Teaching and Supervision
Maxine has taught in the department of Fine Art since 1993. She teaches across all levels of the BA Fine Art course and is Programme Leader for MA Fine Art. Having initially trained in textiles, the dialogues between the medium specific conventions of textile and the post-medium condition of contemporary art have developed as a distinctive feature of the curriculum. Her teaching interest and expertise, however, extends beyond ‘the expanded field’ of textiles and is more broadly concerned with a material sensibility within contemporary fine art practice that transcends media boundaries. This includes the wealth of associated interdisciplinary discourses (material culture; feminist theory and issues of subjectivity; poststructuralist theory; the poetics and politics of space; the aesthetics of affect; ‘New Materialism’; sculpture, installation, and embodied practice; the decorative and relationships between fine art, applied art, and craft) that are both particular to textile and inform the richness and diversity of contemporary practice. Her teaching expertise at postgraduate level lies in research methodology/methods with respect to practice-based research, the distinctive epistemic dimension of artworks, and the particular role of practice within the context of research. She also has an interest in reflective practice and the use of learning journals, delivering lectures and seminars on the subject to both undergraduates and postgraduates. She has supervised/co-supervised three doctoral students to successful completion, is currently supervising/co-supervising a further four practice-based PhD students, (internally and externally) and has undertaken the role of examiner for six doctoral projects.

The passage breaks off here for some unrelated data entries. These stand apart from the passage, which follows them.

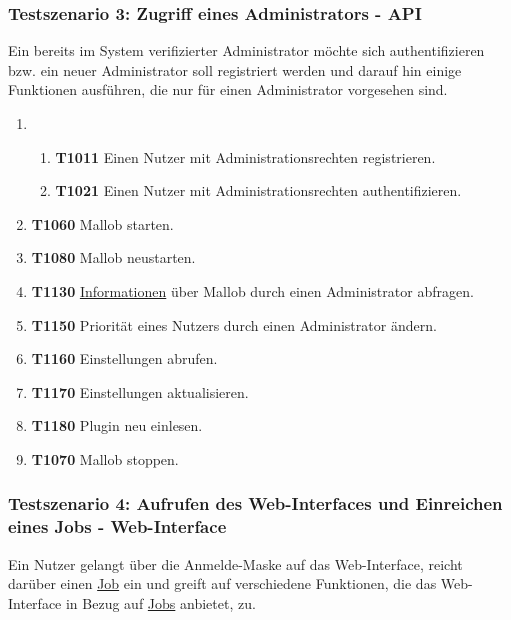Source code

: \subsubsection{Testszenario 3: Zugriff eines Administrators - API}
Ein bereits im System verifizierter \gls{Administrator} möchte sich authentifizieren bzw. ein neuer \gls{Administrator} soll registriert werden und darauf hin einige Funktionen ausführen, die nur für einen \gls{Administrator} vorgesehen sind.

\begin{enumerate}
    \item
    \begin{enumerate}
        \item \textbf{T1011} Einen \gls{Nutzer} mit Administrationsrechten registrieren.
        
        \item \textbf{T1021} Einen \gls{Nutzer} mit Administrationsrechten authentifizieren. 
    \end{enumerate}
    
    \item \textbf{T1060} Mallob starten.
    
    \item \textbf{T1080} Mallob neustarten.
    
    \item \textbf{T1130} \hyperref[B:Job-Informationen]{Informationen} über Mallob durch einen \gls{Administrator} abfragen. 
    
    \item \textbf{T1150} Priorität eines Nutzers durch einen \gls{Administrator} ändern. 
    
    \item \textbf{T1160} Einstellungen abrufen.
    
    \item \textbf{T1170} Einstellungen aktualisieren. 
    
    \item \textbf{T1180} Plugin neu einlesen.
    
    \item \textbf{T1070} Mallob stoppen. 
\end{enumerate}

\subsubsection{Testszenario 4: Aufrufen des Web-Interfaces und Einreichen eines Jobs - Web-Interface}
Ein \gls{Nutzer} gelangt über die Anmelde-Maske auf das \gls{Web-Interface}, reicht darüber einen \hyperref[B:Jobs]{Job} ein und greift auf verschiedene Funktionen, die das \gls{Web-Interface} in Bezug auf \hyperref[B:Jobs]{Jobs} anbietet, zu.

Research and Knowledge Exchange
As an artist with a history rooted in textiles, her research arises out of the positioning of her practice on the boundaries between the disciplinary contexts of textiles and fine art. Her practice-based research interrogates the complex material and semantic conventions of the textile, together with the everyday functioning environment, modernist legacies, and postmodern discourses with which the medium is entangled. These provide a point of departure for an expanded artistic practice that variously takes the form of wall-based objects, sculpture, and installation. Her early work harnessed the processes, materials and accompanying contexts of needlework/plain-sewing within the conventions of a minimalist aesthetic and the discourses of modernist autonomy. More recent work extends the agenda from the legacies of modernist abstraction and debates surrounding the literalist ‘objecthood’ of minimalist painting and sculpture, to one that draws its reference from the everyday ‘object-ness’ of mass material culture, and the often overlooked spatial practices, corporeal habits, and repeated routines through which we invisibly mediate our relationship with the world. Her current practice takes the form of a quasi-catalogue of interchangeable ‘thingly’ sculptural components, which are conceived in a way that can be configured and reconfigured within a series of formally staged mise-en-scènes. Offering the opportunity for continual rearrangement, the physical form of the work remains essentially mutable. Meaning similarly remains mutable mobilised through the various connections and temporary coalitions that are set in play across the different elements, the installational context and the subject of the experiential encounter. Informed by Theodor Adorno’s conception of the constellation and mimetic comportment and framed within PhD research entitled 'Pragmatics of attachment and detachment: medium (un)specificity as material agency in contemporary art', the studio enquiry developed into a much wider philosophical and phenomenological interrogation of the ‘productive indeterminacy’ of aesthetic experience as a formative sensuous mode of knowledge production.